EXERCISE PROMPT - Return only the lines below starting at the line containing "code: 01-01-0946" and ending at the line containing "The following UMLs", both included, exactly as they are and with no pictures.

RECORDS FOR THIS TASK -

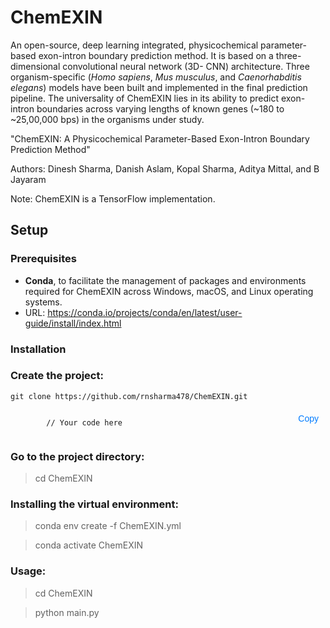 # ChemEXIN

An open-source, deep learning integrated, physicochemical parameter-based exon-intron boundary prediction method. It is based on a three-dimensional convolutional neural network (3D- CNN) architecture. Three organism-specific (_Homo sapiens_, _Mus musculus_, and _Caenorhabditis elegans_) models have been built and implemented in the final prediction pipeline. The universality of ChemEXIN lies in its ability to predict exon-intron boundaries across varying lengths of known genes (~180 to ~25,00,000 bps) in the organisms under study.

"ChemEXIN:  A Physicochemical Parameter-Based Exon-Intron Boundary Prediction Method"

Authors: Dinesh Sharma, Danish Aslam, Kopal Sharma, Aditya Mittal, and B Jayaram

Note: ChemEXIN is a TensorFlow implementation.

## Setup

### Prerequisites
- **Conda**, to facilitate the management of packages and environments required for ChemEXIN across Windows, macOS, and Linux operating systems.
- URL: https://conda.io/projects/conda/en/latest/user-guide/install/index.html 

### Installation
### Create the project:
 `git clone https://github.com/rnsharma478/ChemEXIN.git`

 <div class="code-container">
    <code>
        // Your code here
    </code>
    <button class="copy-button" onclick="copyCode()">Copy</button>
</div>

<script>
    function copyCode() {
        var codeBlock = document.querySelector('.code-container code');
        var range = document.createRange();
        range.selectNode(codeBlock);
        window.getSelection().removeAllRanges();
        window.getSelection().addRange(range);
        document.execCommand('copy');
        window.getSelection().removeAllRanges();
        alert("Code copied!");
    }
</script>

<style>
    .code-container {
        position: relative;
    }
    .copy-button {
        position: absolute;
        top: 5px;
        right: 5px;
        border: none;
        background-color: transparent;
        cursor: pointer;
        font-size: 14px;
        color: #007bff;
        outline: none;
    }
</style>


### Go to the project directory:
> cd ChemEXIN

### Installing the virtual environment:
> conda env create -f ChemEXIN.yml

> conda activate ChemEXIN

### Usage:

> cd ChemEXIN

> python main.py
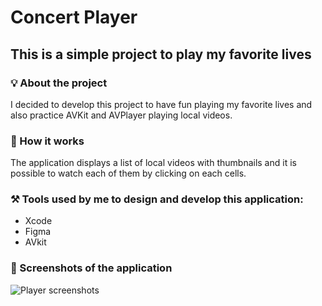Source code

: # Concert Player

## This is a simple project to play my favorite lives

### 💡 About the project 

I decided to develop this project to have fun playing my favorite lives and also practice AVKit and AVPlayer playing local videos.

### 🧐 How it works

The application displays a list of local videos with thumbnails and it is possible to watch each of them by clicking on each cells.

### ⚒️ Tools used by me to design and develop this application:

- Xcode 
- Figma
- AVkit

### 📸 Screenshots of the application
 
![Player screenshots](https://github.com/caiiocasttro/Concert-Player/assets/104564732/72cfb9db-e92e-4bf0-bef7-7e4768a0b468)

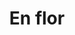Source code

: ---
title: En flor
date: 
draft: false

# descripcion
description : Aros colgantes pasantes en plata 925.

materials: Plata 925

color: 

dimensions: Largo total 3cm. Ancho dije 1.5cm

code: 01-01-0946

type: "Aros"

categories: []

price: $9.270,00

price_eftvo: $7.880,00

# Images
# first image will be shown in the product page
images:
  # - image: "images/path_to_image"
  # La ubicacion de las imagenes es imagenes/Aros/Aros.Colgantes/01-01-0946-en-flor
  - image: "./images/aros/colgantes/01-01-0946-en-flor.jpg"
---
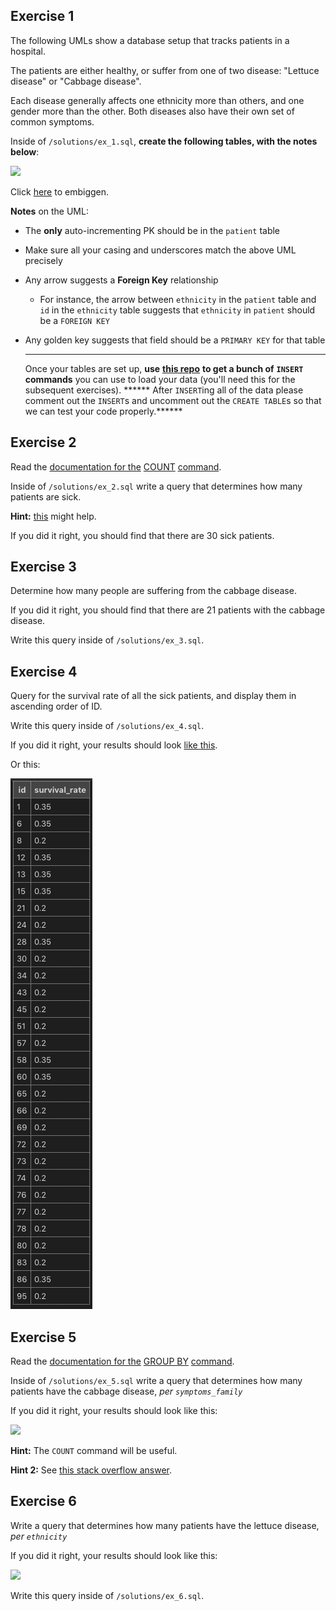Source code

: ## Exercise 1

The following UMLs show a database setup that tracks patients in a hospital.
    
The patients are either healthy, or suffer from one of two disease: "Lettuce disease" or "Cabbage disease".
    
Each disease generally affects one ethnicity more than others, and one gender more than the other. Both diseases also have their own set of common symptoms.
    
Inside of `/solutions/ex_1.sql`, **create the following tables, with the notes below**:
    
![](https://s3-us-west-2.amazonaws.com/learn-app/lesson-images/dbs/sql/relationship-exercise-uml.PNG)
    
Click [here](https://s3-us-west-2.amazonaws.com/learn-app/lesson-images/dbs/sql/relationship-exercise-uml.PNG) to embiggen.
    
      
**Notes** on the UML:
    
-   The **only** auto-incrementing PK should be in the `patient` table
-   Make sure all your casing and underscores match the above UML precisely
-   Any arrow suggests a **Foreign Key** relationship
    -   For instance, the arrow between `ethnicity` in the `patient` table and `id` in the `ethnicity` table suggests that `ethnicity` in `patient` should be a `FOREIGN KEY`
-   Any golden key suggests that field should be a `PRIMARY KEY` for that table
    
    ----------
    
      
    
    Once your tables are set up, **use** [**this repo**](https://github.com/Elevationacademy/sql-relationship-inserts) **to get a bunch of** **`INSERT`** **commands** you can use to load your data (you'll need this for the subsequent exercises). ****** After `INSERT`ing all of the data please comment out the `INSERT`s and uncomment out the `CREATE TABLE`s so that we can test your code properly.******
    
    
    
## Exercise 2

Read the [documentation for the](https://dev.mysql.com/doc/refman/8.0/en/counting-rows.html) [COUNT](https://dev.mysql.com/doc/refman/8.0/en/counting-rows.html) [command](https://dev.mysql.com/doc/refman/8.0/en/counting-rows.html).
    
Inside of `/solutions/ex_2.sql` write a query that determines how many patients are sick.
    
**Hint:** [this](https://www.techonthenet.com/sql/is_not_null.php) might help.
    
If you did it right, you should find that there are 30 sick patients.
    
 
## Exercise 3

Determine how many people are suffering from the cabbage disease.
    
If you did it right, you should find that there are 21 patients with the cabbage disease.
    
Write this query inside of `/solutions/ex_3.sql`.
    

    
## Exercise 4

Query for the survival rate of all the sick patients, and display them in ascending order of ID.
    

Write this query inside of `/solutions/ex_4.sql`.
    
      
    
If you did it right, your results should look [like this](https://s3-us-west-2.amazonaws.com/learn-app/lesson-images/dbs/sql/relationship-exercise-survival-result.PNG).
    
Or this:
    
![](./table.png)
    

    
## Exercise 5

Read the [documentation for the](https://dev.mysql.com/doc/refman/8.0/en/group-by-modifiers.html) [GROUP BY](https://dev.mysql.com/doc/refman/8.0/en/group-by-modifiers.html) [command](https://dev.mysql.com/doc/refman/8.0/en/group-by-modifiers.html).
    
      
    
Inside of `/solutions/ex_5.sql` write a query that determines how many patients have the cabbage disease, _per_ _`symptoms_family`_
    
      
    
If you did it right, your results should look like this:
    
![](https://s3-us-west-2.amazonaws.com/learn-app/lesson-images/dbs/sql/relationship-exercise-symptom-cabagge-result.PNG)
    
      
    
**Hint:** The `COUNT` command will be useful.
    
      
    
**Hint 2:** See [this stack overflow answer](https://stackoverflow.com/a/2436957).
    
  
  
## Exercise 6
    
Write a query that determines how many patients have the lettuce disease, _per_ _`ethnicity`_
    

If you did it right, your results should look like this:
    
![](https://s3-us-west-2.amazonaws.com/learn-app/lesson-images/dbs/sql/relationship-exercise-ethnicity-lettuce-result.PNG)
    
          
Write this query inside of `/solutions/ex_6.sql`.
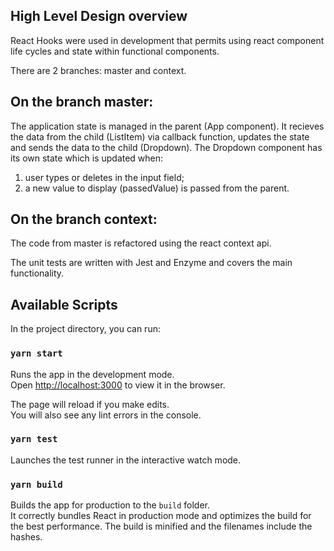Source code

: ## High Level Design overview

React Hooks were used in development that permits using react component life cycles and state within functional components.

There are 2 branches: master and context.

## On the branch master:
The application state is managed in the parent (App component). It recieves the data from the child (ListItem) via callback function, updates the state and sends the data to the child (Dropdown). The Dropdown component has its own state which is updated when:
  1. user types or deletes in the input field;
  2. a new value to display (passedValue) is passed from the parent.

## On the branch context:
The code from master is refactored using the react context api.

The unit tests are written with Jest and Enzyme and covers the main functionality.

## Available Scripts

In the project directory, you can run:

### `yarn start`

Runs the app in the development mode.<br />
Open [http://localhost:3000](http://localhost:3000) to view it in the browser.

The page will reload if you make edits.<br />
You will also see any lint errors in the console.

### `yarn test`

Launches the test runner in the interactive watch mode.<br />

### `yarn build`

Builds the app for production to the `build` folder.<br />
It correctly bundles React in production mode and optimizes the build for the best performance.
The build is minified and the filenames include the hashes.<br />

REPLY -
code: 01-01-0946

type: "Aros"

categories: []

price: $9.270,00

price_eftvo: $7.880,00

# Images
# first image will be shown in the product page
images:
  # - image: "images/path_to_image"
  # La ubicacion de las imagenes es imagenes/Aros/Aros.Colgantes/01-01-0946-en-flor
  - image: "./images/aros/colgantes/01-01-0946-en-flor.jpg"
---
Source code

: ## Exercise 1

The following UMLs show a database setup that tracks patients in a hospital.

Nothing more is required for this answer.